Top of MATERIAL SUPPLIED
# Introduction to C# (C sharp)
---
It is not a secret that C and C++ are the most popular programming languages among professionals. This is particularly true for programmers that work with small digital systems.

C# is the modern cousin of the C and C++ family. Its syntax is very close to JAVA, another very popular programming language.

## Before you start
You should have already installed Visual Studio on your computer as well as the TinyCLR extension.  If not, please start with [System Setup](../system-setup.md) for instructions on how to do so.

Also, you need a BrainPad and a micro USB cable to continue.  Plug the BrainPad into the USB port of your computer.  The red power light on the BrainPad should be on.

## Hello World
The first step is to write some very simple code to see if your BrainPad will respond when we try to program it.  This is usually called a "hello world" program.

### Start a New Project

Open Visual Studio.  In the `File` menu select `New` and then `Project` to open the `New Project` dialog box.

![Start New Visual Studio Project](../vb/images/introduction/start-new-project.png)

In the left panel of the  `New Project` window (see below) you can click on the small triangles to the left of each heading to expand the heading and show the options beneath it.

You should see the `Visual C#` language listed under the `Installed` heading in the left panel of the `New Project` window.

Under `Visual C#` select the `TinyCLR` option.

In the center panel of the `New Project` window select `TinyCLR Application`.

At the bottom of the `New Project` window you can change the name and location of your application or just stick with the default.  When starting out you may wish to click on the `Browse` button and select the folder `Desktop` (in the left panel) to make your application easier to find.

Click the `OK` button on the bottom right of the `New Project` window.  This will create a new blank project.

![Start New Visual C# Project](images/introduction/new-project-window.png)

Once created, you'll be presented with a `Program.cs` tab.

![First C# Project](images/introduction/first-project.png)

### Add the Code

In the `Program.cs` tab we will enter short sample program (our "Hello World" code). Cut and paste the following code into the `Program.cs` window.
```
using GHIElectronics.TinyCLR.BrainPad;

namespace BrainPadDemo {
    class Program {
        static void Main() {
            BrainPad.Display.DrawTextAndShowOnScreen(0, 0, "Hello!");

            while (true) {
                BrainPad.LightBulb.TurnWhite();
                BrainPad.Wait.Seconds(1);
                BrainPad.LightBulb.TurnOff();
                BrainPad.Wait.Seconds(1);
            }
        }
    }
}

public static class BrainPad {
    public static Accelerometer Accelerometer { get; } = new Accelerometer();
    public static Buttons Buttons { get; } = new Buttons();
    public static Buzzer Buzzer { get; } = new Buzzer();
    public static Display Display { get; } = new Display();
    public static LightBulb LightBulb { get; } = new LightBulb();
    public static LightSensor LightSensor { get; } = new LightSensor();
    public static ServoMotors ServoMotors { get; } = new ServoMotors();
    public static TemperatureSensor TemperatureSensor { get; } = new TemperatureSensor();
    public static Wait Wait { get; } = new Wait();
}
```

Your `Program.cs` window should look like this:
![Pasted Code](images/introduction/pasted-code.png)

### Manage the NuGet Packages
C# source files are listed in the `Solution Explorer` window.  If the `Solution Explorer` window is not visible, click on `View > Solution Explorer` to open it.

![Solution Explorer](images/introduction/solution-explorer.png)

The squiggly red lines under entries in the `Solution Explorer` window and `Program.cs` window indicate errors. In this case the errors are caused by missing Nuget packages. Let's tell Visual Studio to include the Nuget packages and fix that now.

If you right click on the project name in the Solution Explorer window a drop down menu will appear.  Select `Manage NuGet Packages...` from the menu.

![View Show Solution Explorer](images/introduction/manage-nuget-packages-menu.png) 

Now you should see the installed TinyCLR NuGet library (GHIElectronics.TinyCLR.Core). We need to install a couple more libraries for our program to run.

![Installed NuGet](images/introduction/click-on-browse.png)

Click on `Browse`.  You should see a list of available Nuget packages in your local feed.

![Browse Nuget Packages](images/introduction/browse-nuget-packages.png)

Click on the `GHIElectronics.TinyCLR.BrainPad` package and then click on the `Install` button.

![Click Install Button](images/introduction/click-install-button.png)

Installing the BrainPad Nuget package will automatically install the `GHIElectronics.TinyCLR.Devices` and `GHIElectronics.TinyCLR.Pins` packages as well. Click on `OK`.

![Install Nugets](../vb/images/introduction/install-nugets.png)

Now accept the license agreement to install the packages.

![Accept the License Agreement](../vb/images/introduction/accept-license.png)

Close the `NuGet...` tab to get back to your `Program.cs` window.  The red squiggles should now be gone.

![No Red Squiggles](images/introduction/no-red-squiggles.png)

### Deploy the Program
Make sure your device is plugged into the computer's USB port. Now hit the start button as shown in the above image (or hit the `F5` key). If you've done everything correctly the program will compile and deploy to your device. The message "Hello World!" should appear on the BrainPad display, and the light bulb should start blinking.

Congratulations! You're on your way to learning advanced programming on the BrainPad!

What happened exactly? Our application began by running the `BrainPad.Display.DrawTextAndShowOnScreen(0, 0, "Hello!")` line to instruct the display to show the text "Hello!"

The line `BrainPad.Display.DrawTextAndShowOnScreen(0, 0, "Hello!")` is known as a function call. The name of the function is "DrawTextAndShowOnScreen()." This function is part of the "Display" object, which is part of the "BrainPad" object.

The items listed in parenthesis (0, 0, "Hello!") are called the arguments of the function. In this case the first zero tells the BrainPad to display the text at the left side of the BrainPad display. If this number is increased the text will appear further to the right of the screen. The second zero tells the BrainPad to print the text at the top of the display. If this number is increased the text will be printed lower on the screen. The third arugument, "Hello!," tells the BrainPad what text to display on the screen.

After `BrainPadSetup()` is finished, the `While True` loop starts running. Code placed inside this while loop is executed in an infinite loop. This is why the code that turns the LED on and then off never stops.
Bottom of MATERIAL SUPPLIED
**PROBLEM TO SOLVE**
Using the records above, filter out every line that lacks the string "TinyCLR" and copy the rest.

**EXERCISE SOLUTION**
You should have already installed Visual Studio on your computer as well as the TinyCLR extension.  If not, please start with [System Setup](../system-setup.md) for instructions on how to do so.
Under `Visual C#` select the `TinyCLR` option.
In the center panel of the `New Project` window select `TinyCLR Application`.
using GHIElectronics.TinyCLR.BrainPad;
Now you should see the installed TinyCLR NuGet library (GHIElectronics.TinyCLR.Core). We need to install a couple more libraries for our program to run.
Click on the `GHIElectronics.TinyCLR.BrainPad` package and then click on the `Install` button.
Installing the BrainPad Nuget package will automatically install the `GHIElectronics.TinyCLR.Devices` and `GHIElectronics.TinyCLR.Pins` packages as well. Click on `OK`.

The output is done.